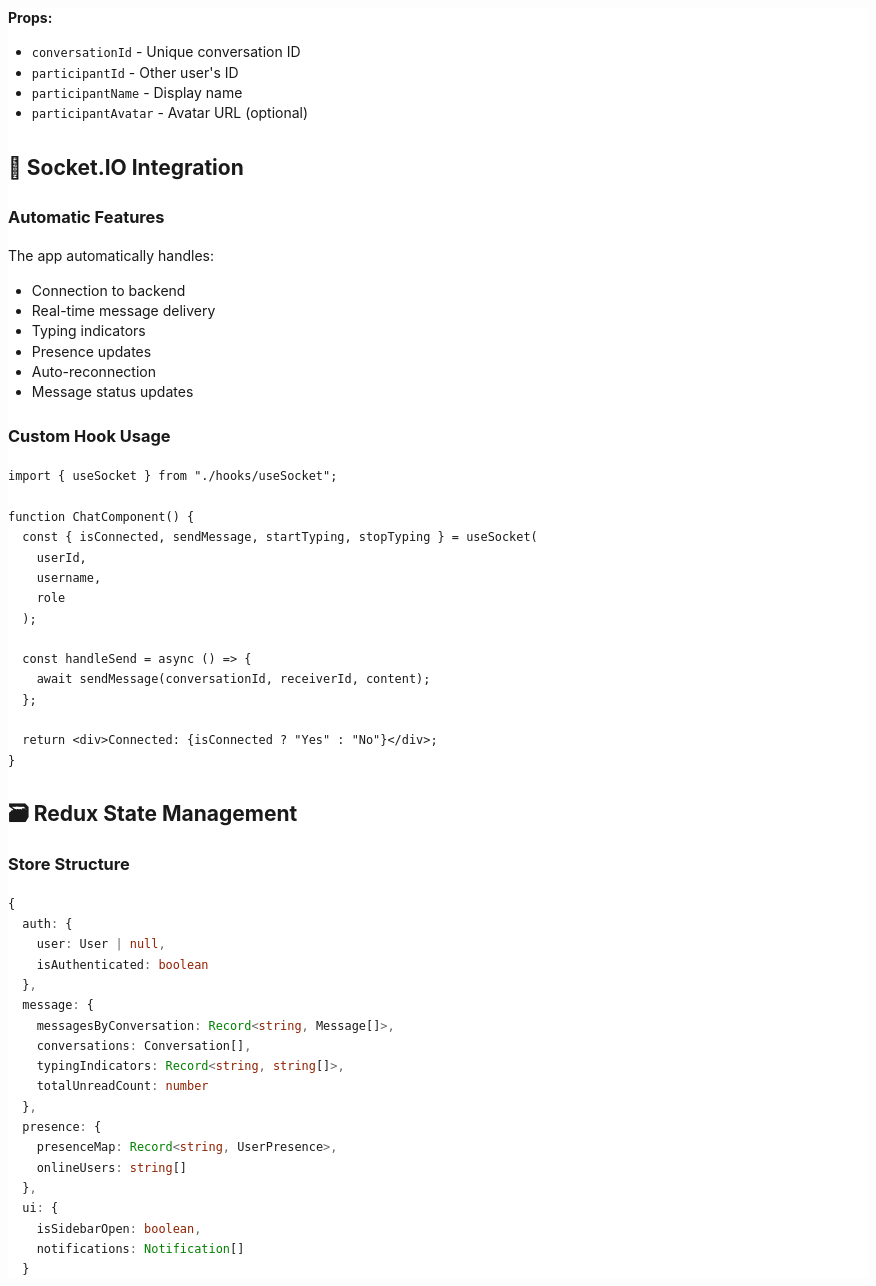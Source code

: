 **Props:**

- `conversationId` - Unique conversation ID
- `participantId` - Other user's ID
- `participantName` - Display name
- `participantAvatar` - Avatar URL (optional)

## 🔌 Socket.IO Integration

### Automatic Features

The app automatically handles:

- Connection to backend
- Real-time message delivery
- Typing indicators
- Presence updates
- Auto-reconnection
- Message status updates

### Custom Hook Usage

```tsx
import { useSocket } from "./hooks/useSocket";

function ChatComponent() {
  const { isConnected, sendMessage, startTyping, stopTyping } = useSocket(
    userId,
    username,
    role
  );

  const handleSend = async () => {
    await sendMessage(conversationId, receiverId, content);
  };

  return <div>Connected: {isConnected ? "Yes" : "No"}</div>;
}
```

## 🗃 Redux State Management

### Store Structure

```typescript
{
  auth: {
    user: User | null,
    isAuthenticated: boolean
  },
  message: {
    messagesByConversation: Record<string, Message[]>,
    conversations: Conversation[],
    typingIndicators: Record<string, string[]>,
    totalUnreadCount: number
  },
  presence: {
    presenceMap: Record<string, UserPresence>,
    onlineUsers: string[]
  },
  ui: {
    isSidebarOpen: boolean,
    notifications: Notification[]
  }
```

**What you are asked to do**
With the pictures dropped, give every entry above again exactly.

**Task answer**
Source code

: **Props:**

- `conversationId` - Unique conversation ID
- `participantId` - Other user's ID
- `participantName` - Display name
- `participantAvatar` - Avatar URL (optional)

## 🔌 Socket.IO Integration

### Automatic Features

The app automatically handles:

- Connection to backend
- Real-time message delivery
- Typing indicators
- Presence updates
- Auto-reconnection
- Message status updates

### Custom Hook Usage

```tsx
import { useSocket } from "./hooks/useSocket";

function ChatComponent() {
  const { isConnected, sendMessage, startTyping, stopTyping } = useSocket(
    userId,
    username,
    role
  );

  const handleSend = async () => {
    await sendMessage(conversationId, receiverId, content);
  };

  return <div>Connected: {isConnected ? "Yes" : "No"}</div>;
}
```

## 🗃 Redux State Management

### Store Structure

```typescript
{
  auth: {
    user: User | null,
    isAuthenticated: boolean
  },
  message: {
    messagesByConversation: Record<string, Message[]>,
    conversations: Conversation[],
    typingIndicators: Record<string, string[]>,
    totalUnreadCount: number
  },
  presence: {
    presenceMap: Record<string, UserPresence>,
    onlineUsers: string[]
  },
  ui: {
    isSidebarOpen: boolean,
    notifications: Notification[]
  }
```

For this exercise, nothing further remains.